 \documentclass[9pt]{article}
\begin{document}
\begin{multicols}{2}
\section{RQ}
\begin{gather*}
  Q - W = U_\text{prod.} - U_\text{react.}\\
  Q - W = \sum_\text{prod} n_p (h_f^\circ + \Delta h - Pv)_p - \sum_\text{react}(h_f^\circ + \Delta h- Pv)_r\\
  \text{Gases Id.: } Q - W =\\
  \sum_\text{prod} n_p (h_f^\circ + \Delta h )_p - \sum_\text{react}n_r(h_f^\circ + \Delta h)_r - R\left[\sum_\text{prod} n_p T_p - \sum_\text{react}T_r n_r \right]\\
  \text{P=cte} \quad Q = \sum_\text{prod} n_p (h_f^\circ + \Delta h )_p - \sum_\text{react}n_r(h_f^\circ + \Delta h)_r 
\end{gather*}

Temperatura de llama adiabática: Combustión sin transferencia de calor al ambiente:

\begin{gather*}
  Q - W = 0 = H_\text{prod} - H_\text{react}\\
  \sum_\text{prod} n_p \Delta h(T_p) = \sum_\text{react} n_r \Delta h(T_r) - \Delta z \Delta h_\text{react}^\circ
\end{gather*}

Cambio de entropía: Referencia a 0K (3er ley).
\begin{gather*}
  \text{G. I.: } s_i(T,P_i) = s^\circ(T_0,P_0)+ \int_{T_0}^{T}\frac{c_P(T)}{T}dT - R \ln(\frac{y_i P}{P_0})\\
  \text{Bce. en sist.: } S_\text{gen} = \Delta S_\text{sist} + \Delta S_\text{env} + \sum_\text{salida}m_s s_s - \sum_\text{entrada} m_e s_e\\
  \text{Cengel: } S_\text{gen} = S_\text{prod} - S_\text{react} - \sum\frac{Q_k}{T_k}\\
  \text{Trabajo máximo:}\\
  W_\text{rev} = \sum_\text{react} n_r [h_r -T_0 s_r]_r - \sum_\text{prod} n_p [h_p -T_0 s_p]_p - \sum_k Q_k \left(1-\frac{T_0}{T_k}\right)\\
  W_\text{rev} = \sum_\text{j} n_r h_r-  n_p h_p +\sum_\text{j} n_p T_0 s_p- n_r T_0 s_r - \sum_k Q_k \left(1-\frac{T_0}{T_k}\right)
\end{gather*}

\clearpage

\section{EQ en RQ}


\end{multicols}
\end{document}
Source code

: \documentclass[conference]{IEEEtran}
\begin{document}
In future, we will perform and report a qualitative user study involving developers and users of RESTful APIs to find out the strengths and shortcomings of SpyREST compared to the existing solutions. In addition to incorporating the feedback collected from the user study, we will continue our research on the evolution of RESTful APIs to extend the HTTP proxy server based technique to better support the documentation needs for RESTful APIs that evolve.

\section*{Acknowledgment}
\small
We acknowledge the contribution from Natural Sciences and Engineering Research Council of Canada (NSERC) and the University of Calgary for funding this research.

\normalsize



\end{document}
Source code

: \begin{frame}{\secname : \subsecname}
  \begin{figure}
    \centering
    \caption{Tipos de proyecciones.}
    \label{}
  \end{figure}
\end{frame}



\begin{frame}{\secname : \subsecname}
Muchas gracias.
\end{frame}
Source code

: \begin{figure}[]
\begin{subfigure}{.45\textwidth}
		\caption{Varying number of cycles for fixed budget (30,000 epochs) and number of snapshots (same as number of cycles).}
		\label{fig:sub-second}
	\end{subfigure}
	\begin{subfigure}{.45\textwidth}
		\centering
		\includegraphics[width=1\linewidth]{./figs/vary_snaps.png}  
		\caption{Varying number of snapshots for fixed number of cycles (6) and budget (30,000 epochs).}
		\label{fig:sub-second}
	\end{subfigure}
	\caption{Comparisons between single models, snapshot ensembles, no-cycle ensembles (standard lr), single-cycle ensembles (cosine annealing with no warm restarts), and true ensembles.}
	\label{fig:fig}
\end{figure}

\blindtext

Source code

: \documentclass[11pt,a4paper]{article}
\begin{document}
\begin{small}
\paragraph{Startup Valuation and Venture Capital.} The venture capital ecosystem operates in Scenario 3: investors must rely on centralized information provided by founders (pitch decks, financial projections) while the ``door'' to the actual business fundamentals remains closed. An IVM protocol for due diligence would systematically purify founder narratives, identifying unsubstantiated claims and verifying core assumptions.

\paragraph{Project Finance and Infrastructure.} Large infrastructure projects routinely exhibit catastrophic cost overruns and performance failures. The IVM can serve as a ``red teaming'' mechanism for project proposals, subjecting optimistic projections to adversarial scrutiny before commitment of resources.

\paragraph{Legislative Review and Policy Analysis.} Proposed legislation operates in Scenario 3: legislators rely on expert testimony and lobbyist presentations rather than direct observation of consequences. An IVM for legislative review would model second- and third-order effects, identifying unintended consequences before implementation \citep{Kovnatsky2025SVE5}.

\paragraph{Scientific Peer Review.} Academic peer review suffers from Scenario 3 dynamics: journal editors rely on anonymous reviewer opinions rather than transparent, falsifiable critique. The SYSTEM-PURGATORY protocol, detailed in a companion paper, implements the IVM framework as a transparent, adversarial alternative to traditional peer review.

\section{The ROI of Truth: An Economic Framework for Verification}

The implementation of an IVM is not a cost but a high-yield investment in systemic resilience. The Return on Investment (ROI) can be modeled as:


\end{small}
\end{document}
☆ ☆ ☆ ☆ ☆ ☆ ☆
Print the material verbatim, all of it.

 \documentclass[9pt]{article}
\begin{document}
\begin{multicols}{2}
\section{RQ}
\begin{gather*}
  Q - W = U_\text{prod.} - U_\text{react.}\\
  Q - W = \sum_\text{prod} n_p (h_f^\circ + \Delta h - Pv)_p - \sum_\text{react}(h_f^\circ + \Delta h- Pv)_r\\
  \text{Gases Id.: } Q - W =\\
  \sum_\text{prod} n_p (h_f^\circ + \Delta h )_p - \sum_\text{react}n_r(h_f^\circ + \Delta h)_r - R\left[\sum_\text{prod} n_p T_p - \sum_\text{react}T_r n_r \right]\\
  \text{P=cte} \quad Q = \sum_\text{prod} n_p (h_f^\circ + \Delta h )_p - \sum_\text{react}n_r(h_f^\circ + \Delta h)_r 
\end{gather*}

Temperatura de llama adiabática: Combustión sin transferencia de calor al ambiente:

\begin{gather*}
  Q - W = 0 = H_\text{prod} - H_\text{react}\\
  \sum_\text{prod} n_p \Delta h(T_p) = \sum_\text{react} n_r \Delta h(T_r) - \Delta z \Delta h_\text{react}^\circ
\end{gather*}

Cambio de entropía: Referencia a 0K (3er ley).
\begin{gather*}
  \text{G. I.: } s_i(T,P_i) = s^\circ(T_0,P_0)+ \int_{T_0}^{T}\frac{c_P(T)}{T}dT - R \ln(\frac{y_i P}{P_0})\\
  \text{Bce. en sist.: } S_\text{gen} = \Delta S_\text{sist} + \Delta S_\text{env} + \sum_\text{salida}m_s s_s - \sum_\text{entrada} m_e s_e\\
  \text{Cengel: } S_\text{gen} = S_\text{prod} - S_\text{react} - \sum\frac{Q_k}{T_k}\\
  \text{Trabajo máximo:}\\
  W_\text{rev} = \sum_\text{react} n_r [h_r -T_0 s_r]_r - \sum_\text{prod} n_p [h_p -T_0 s_p]_p - \sum_k Q_k \left(1-\frac{T_0}{T_k}\right)\\
  W_\text{rev} = \sum_\text{j} n_r h_r-  n_p h_p +\sum_\text{j} n_p T_0 s_p- n_r T_0 s_r - \sum_k Q_k \left(1-\frac{T_0}{T_k}\right)
\end{gather*}

\clearpage

\section{EQ en RQ}


\end{multicols}
\end{document}
Source code

: \documentclass[conference]{IEEEtran}
\begin{document}
In future, we will perform and report a qualitative user study involving developers and users of RESTful APIs to find out the strengths and shortcomings of SpyREST compared to the existing solutions. In addition to incorporating the feedback collected from the user study, we will continue our research on the evolution of RESTful APIs to extend the HTTP proxy server based technique to better support the documentation needs for RESTful APIs that evolve.

\section*{Acknowledgment}
\small
We acknowledge the contribution from Natural Sciences and Engineering Research Council of Canada (NSERC) and the University of Calgary for funding this research.

\normalsize



\end{document}
Source code

: \begin{frame}{\secname : \subsecname}
  \begin{figure}
    \centering
    \caption{Tipos de proyecciones.}
    \label{}
  \end{figure}
\end{frame}



\begin{frame}{\secname : \subsecname}
Muchas gracias.
\end{frame}
Source code

: \begin{figure}[]
\begin{subfigure}{.45\textwidth}
		\caption{Varying number of cycles for fixed budget (30,000 epochs) and number of snapshots (same as number of cycles).}
		\label{fig:sub-second}
	\end{subfigure}
	\begin{subfigure}{.45\textwidth}
		\centering
		\includegraphics[width=1\linewidth]{./figs/vary_snaps.png}  
		\caption{Varying number of snapshots for fixed number of cycles (6) and budget (30,000 epochs).}
		\label{fig:sub-second}
	\end{subfigure}
	\caption{Comparisons between single models, snapshot ensembles, no-cycle ensembles (standard lr), single-cycle ensembles (cosine annealing with no warm restarts), and true ensembles.}
	\label{fig:fig}
\end{figure}

\blindtext

Source code

: \documentclass[11pt,a4paper]{article}
\begin{document}
\begin{small}
\paragraph{Startup Valuation and Venture Capital.} The venture capital ecosystem operates in Scenario 3: investors must rely on centralized information provided by founders (pitch decks, financial projections) while the ``door'' to the actual business fundamentals remains closed. An IVM protocol for due diligence would systematically purify founder narratives, identifying unsubstantiated claims and verifying core assumptions.

\paragraph{Project Finance and Infrastructure.} Large infrastructure projects routinely exhibit catastrophic cost overruns and performance failures. The IVM can serve as a ``red teaming'' mechanism for project proposals, subjecting optimistic projections to adversarial scrutiny before commitment of resources.

\paragraph{Legislative Review and Policy Analysis.} Proposed legislation operates in Scenario 3: legislators rely on expert testimony and lobbyist presentations rather than direct observation of consequences. An IVM for legislative review would model second- and third-order effects, identifying unintended consequences before implementation \citep{Kovnatsky2025SVE5}.

\paragraph{Scientific Peer Review.} Academic peer review suffers from Scenario 3 dynamics: journal editors rely on anonymous reviewer opinions rather than transparent, falsifiable critique. The SYSTEM-PURGATORY protocol, detailed in a companion paper, implements the IVM framework as a transparent, adversarial alternative to traditional peer review.

\section{The ROI of Truth: An Economic Framework for Verification}

The implementation of an IVM is not a cost but a high-yield investment in systemic resilience. The Return on Investment (ROI) can be modeled as:


\end{small}
\end{document}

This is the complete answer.